By Roger Straw, March 31, 2016

On March 31, five environmental attorneys and a host of experts and others (including Benicians for a Safe and Healthy Community) sent the Benicia City Council this strong 3-page letter of opposition to Valero’s oil trains proposal.  (For a much longer download, see the Letter with Attachments [13 MB, 214 pages].)

Attorney signatories:

    • Jackie Prange, Staff Attorney for Natural Resources Defense Council;
    • Roger Lin, Staff Attorney for Communities for a Better Environment;
    • George Torgun, Managing Attorney for San Francisco Baykeeper;
    • Clare Lakewood, Staff Attorney for Center for Biological Diversity;
    • Elly Benson, Staff Attorney for Sierra Club.

Others signing the letter:

    • Ethan Buckner, ForestEthics;
    • Katherine Black, Benicians for a Safe and Healthy Community;
    • Janet Johnson, Richmond Progressive Alliance;
    • David McCoard, Sierra Club SF Bay Chapter;
    • Jessica Hendricks, Global Community Monitor;
    • Colin Miller, Bay Localize;
    • Denny Larson, Community Science Institute;
    • Nancy Rieser, Crockett-Rodeo United to Defend the Environment;
    • Steve Nadel, Sunflower Alliance;
    • Kalli Graham, Pittsburg Defense Council;
    • Richard Gray, 350 Bay Area and 350 Marin;
    • Bradley Angel, Greenaction for Health and Environmental Justice;
    • Sandy Saeturn, Asian Pacific Environmental Network

SIGNIFICANT EXCERPT:

The City Council can, and must, uphold the Planning Commission’s unanimous decision to deny the use permit for the Valero crude-by-rail project.
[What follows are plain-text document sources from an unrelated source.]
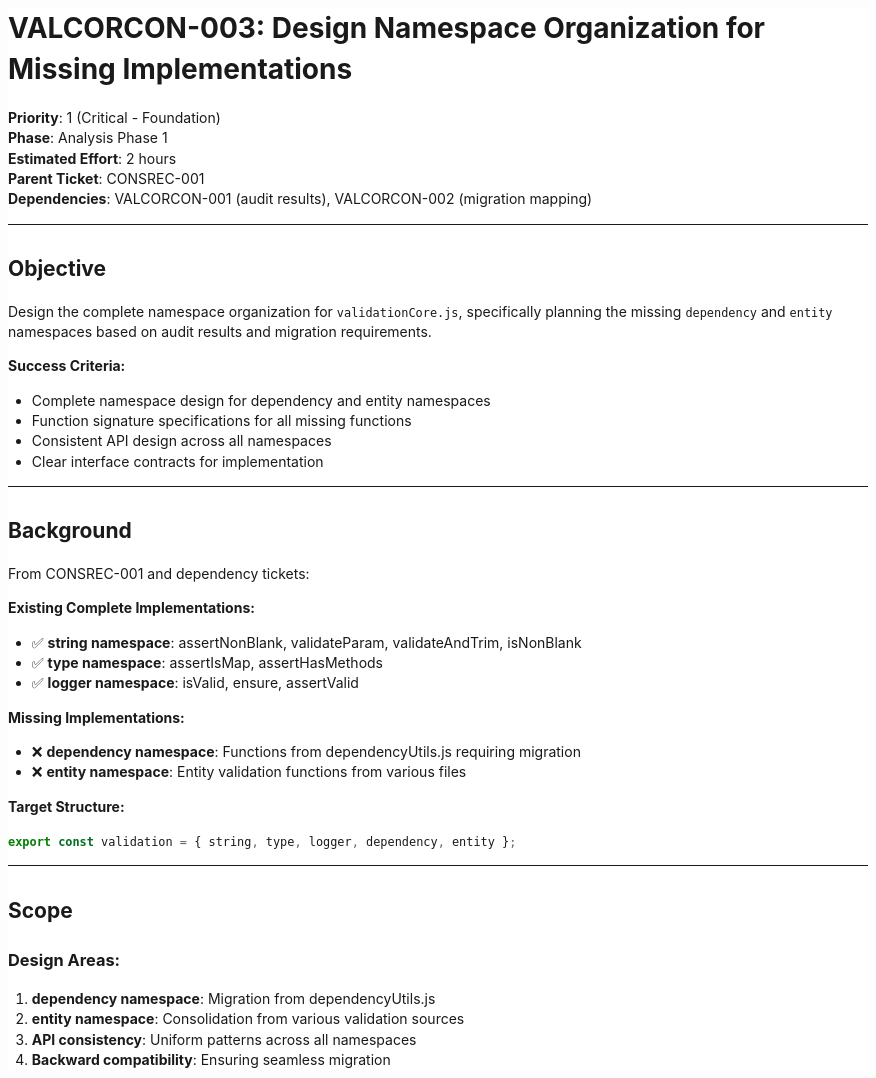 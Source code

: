 # VALCORCON-003: Design Namespace Organization for Missing Implementations

**Priority**: 1 (Critical - Foundation)  
**Phase**: Analysis Phase 1  
**Estimated Effort**: 2 hours  
**Parent Ticket**: CONSREC-001  
**Dependencies**: VALCORCON-001 (audit results), VALCORCON-002 (migration mapping)

---

## Objective

Design the complete namespace organization for `validationCore.js`, specifically planning the missing `dependency` and `entity` namespaces based on audit results and migration requirements.

**Success Criteria:**
- Complete namespace design for dependency and entity namespaces
- Function signature specifications for all missing functions
- Consistent API design across all namespaces
- Clear interface contracts for implementation

---

## Background

From CONSREC-001 and dependency tickets:

**Existing Complete Implementations:**
- ✅ **string namespace**: assertNonBlank, validateParam, validateAndTrim, isNonBlank
- ✅ **type namespace**: assertIsMap, assertHasMethods  
- ✅ **logger namespace**: isValid, ensure, assertValid

**Missing Implementations:**
- ❌ **dependency namespace**: Functions from dependencyUtils.js requiring migration
- ❌ **entity namespace**: Entity validation functions from various files

**Target Structure:**
```javascript
export const validation = { string, type, logger, dependency, entity };
```

---

## Scope

### Design Areas:
1. **dependency namespace**: Migration from dependencyUtils.js
2. **entity namespace**: Consolidation from various validation sources
3. **API consistency**: Uniform patterns across all namespaces
4. **Backward compatibility**: Ensuring seamless migration
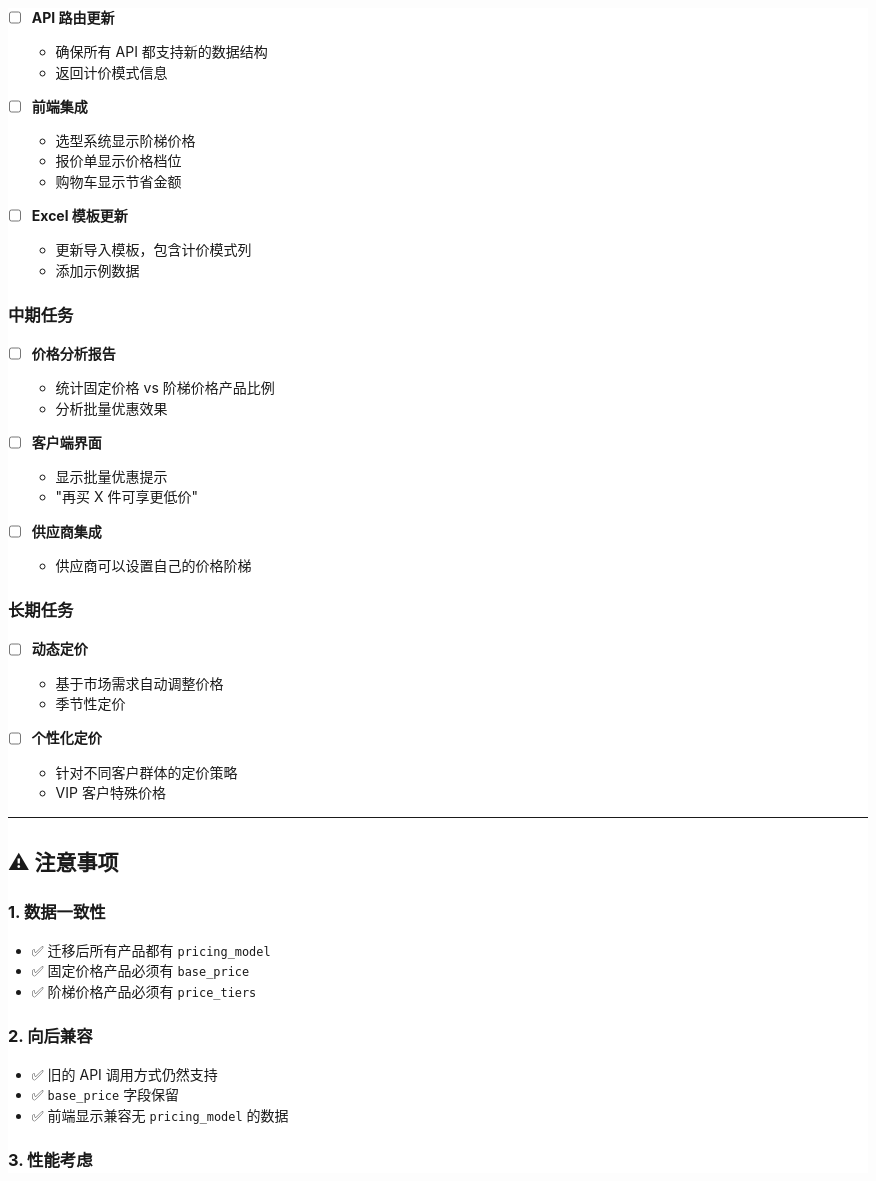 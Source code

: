 - [ ] **API 路由更新**
  - 确保所有 API 都支持新的数据结构
  - 返回计价模式信息

- [ ] **前端集成**
  - 选型系统显示阶梯价格
  - 报价单显示价格档位
  - 购物车显示节省金额

- [ ] **Excel 模板更新**
  - 更新导入模板，包含计价模式列
  - 添加示例数据

### 中期任务

- [ ] **价格分析报告**
  - 统计固定价格 vs 阶梯价格产品比例
  - 分析批量优惠效果

- [ ] **客户端界面**
  - 显示批量优惠提示
  - "再买 X 件可享更低价"

- [ ] **供应商集成**
  - 供应商可以设置自己的价格阶梯

### 长期任务

- [ ] **动态定价**
  - 基于市场需求自动调整价格
  - 季节性定价

- [ ] **个性化定价**
  - 针对不同客户群体的定价策略
  - VIP 客户特殊价格

---

## ⚠️ 注意事项

### 1. 数据一致性

- ✅ 迁移后所有产品都有 `pricing_model`
- ✅ 固定价格产品必须有 `base_price`
- ✅ 阶梯价格产品必须有 `price_tiers`

### 2. 向后兼容

- ✅ 旧的 API 调用方式仍然支持
- ✅ `base_price` 字段保留
- ✅ 前端显示兼容无 `pricing_model` 的数据

### 3. 性能考虑
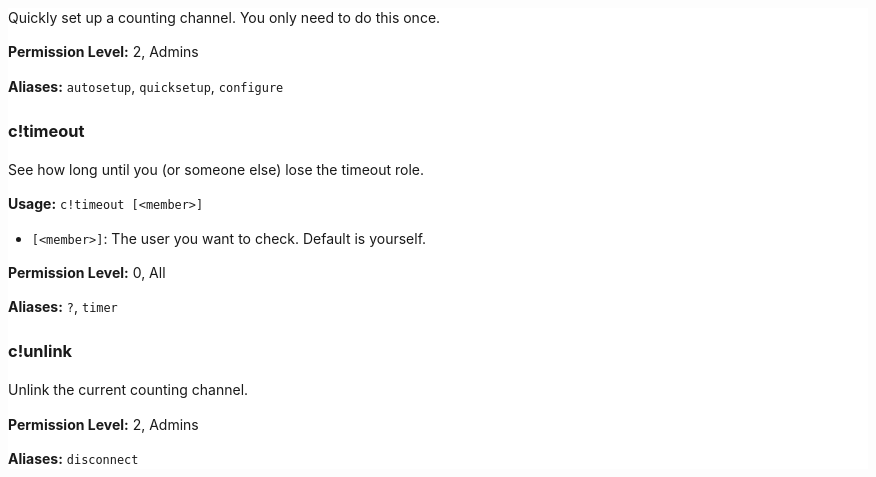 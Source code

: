 Quickly set up a counting channel. You only need to do this once.

**Permission Level:** 2, Admins

**Aliases:** `autosetup`, `quicksetup`, `configure`

### c!timeout

See how long until you (or someone else) lose the timeout role.

**Usage:** `c!timeout [<member>]`

- `[<member>]`: The user you want to check. Default is yourself.

**Permission Level:** 0, All

**Aliases:** `?`, `timer`

### c!unlink

Unlink the current counting channel.

**Permission Level:** 2, Admins

**Aliases:** `disconnect`
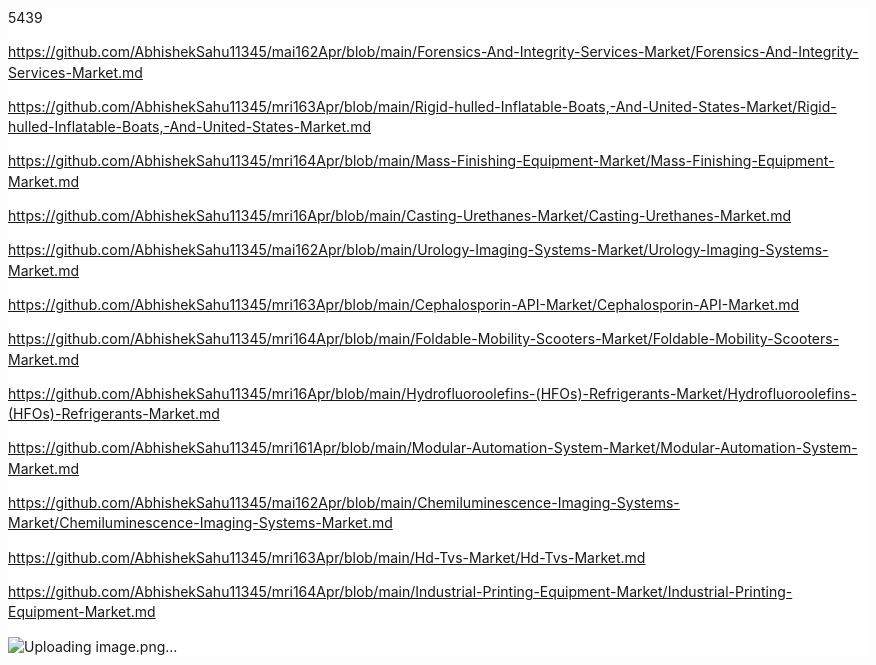 5439</p><p><a href="https://github.com/AbhishekSahu11345/mai162Apr/blob/main/Forensics-And-Integrity-Services-Market/Forensics-And-Integrity-Services-Market.md">https://github.com/AbhishekSahu11345/mai162Apr/blob/main/Forensics-And-Integrity-Services-Market/Forensics-And-Integrity-Services-Market.md</a></p><p><a href="https://github.com/AbhishekSahu11345/mri163Apr/blob/main/Rigid-hulled-Inflatable-Boats,-And-United-States-Market/Rigid-hulled-Inflatable-Boats,-And-United-States-Market.md">https://github.com/AbhishekSahu11345/mri163Apr/blob/main/Rigid-hulled-Inflatable-Boats,-And-United-States-Market/Rigid-hulled-Inflatable-Boats,-And-United-States-Market.md</a></p><p><a href="https://github.com/AbhishekSahu11345/mri164Apr/blob/main/Mass-Finishing-Equipment-Market/Mass-Finishing-Equipment-Market.md">https://github.com/AbhishekSahu11345/mri164Apr/blob/main/Mass-Finishing-Equipment-Market/Mass-Finishing-Equipment-Market.md</a></p><p><a href="https://github.com/AbhishekSahu11345/mri16Apr/blob/main/Casting-Urethanes-Market/Casting-Urethanes-Market.md">https://github.com/AbhishekSahu11345/mri16Apr/blob/main/Casting-Urethanes-Market/Casting-Urethanes-Market.md</a></p><p><a href="https://github.com/AbhishekSahu11345/mai162Apr/blob/main/Urology-Imaging-Systems-Market/Urology-Imaging-Systems-Market.md">https://github.com/AbhishekSahu11345/mai162Apr/blob/main/Urology-Imaging-Systems-Market/Urology-Imaging-Systems-Market.md</a></p><p><a href="https://github.com/AbhishekSahu11345/mri163Apr/blob/main/Cephalosporin-API-Market/Cephalosporin-API-Market.md">https://github.com/AbhishekSahu11345/mri163Apr/blob/main/Cephalosporin-API-Market/Cephalosporin-API-Market.md</a></p><p><a href="https://github.com/AbhishekSahu11345/mri164Apr/blob/main/Foldable-Mobility-Scooters-Market/Foldable-Mobility-Scooters-Market.md">https://github.com/AbhishekSahu11345/mri164Apr/blob/main/Foldable-Mobility-Scooters-Market/Foldable-Mobility-Scooters-Market.md</a></p><p><a href="https://github.com/AbhishekSahu11345/mri16Apr/blob/main/Hydrofluoroolefins-(HFOs)-Refrigerants-Market/Hydrofluoroolefins-(HFOs)-Refrigerants-Market.md">https://github.com/AbhishekSahu11345/mri16Apr/blob/main/Hydrofluoroolefins-(HFOs)-Refrigerants-Market/Hydrofluoroolefins-(HFOs)-Refrigerants-Market.md</a></p><p><a href="https://github.com/AbhishekSahu11345/mri161Apr/blob/main/Modular-Automation-System-Market/Modular-Automation-System-Market.md">https://github.com/AbhishekSahu11345/mri161Apr/blob/main/Modular-Automation-System-Market/Modular-Automation-System-Market.md</a></p><p><a href="https://github.com/AbhishekSahu11345/mai162Apr/blob/main/Chemiluminescence-Imaging-Systems-Market/Chemiluminescence-Imaging-Systems-Market.md">https://github.com/AbhishekSahu11345/mai162Apr/blob/main/Chemiluminescence-Imaging-Systems-Market/Chemiluminescence-Imaging-Systems-Market.md</a></p><p><a href="https://github.com/AbhishekSahu11345/mri163Apr/blob/main/Hd-Tvs-Market/Hd-Tvs-Market.md">https://github.com/AbhishekSahu11345/mri163Apr/blob/main/Hd-Tvs-Market/Hd-Tvs-Market.md</a></p><p><a href="https://github.com/AbhishekSahu11345/mri164Apr/blob/main/Industrial-Printing-Equipment-Market/Industrial-Printing-Equipment-Market.md">https://github.com/AbhishekSahu11345/mri164Apr/blob/main/Industrial-Printing-Equipment-Market/Industrial-Printing-Equipment-Market.md</a></p>
![Uploading image.png…]()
Federal law does not preempt the City from denying the permit for this project. Furthermore, the City should not tolerate Valero’ s delay tactic of seeking a declaratory order from the Surface Transportation Board (STB). As explained below, the STB does not have jurisdiction over this project and will almost certainly decline to hear Valero’ s petition for the very same reason that preemption does not apply. Finally, even if preemption were to apply here, the project’s on-site impacts, especially the increases in refinery pollution, require the City to deny the permit.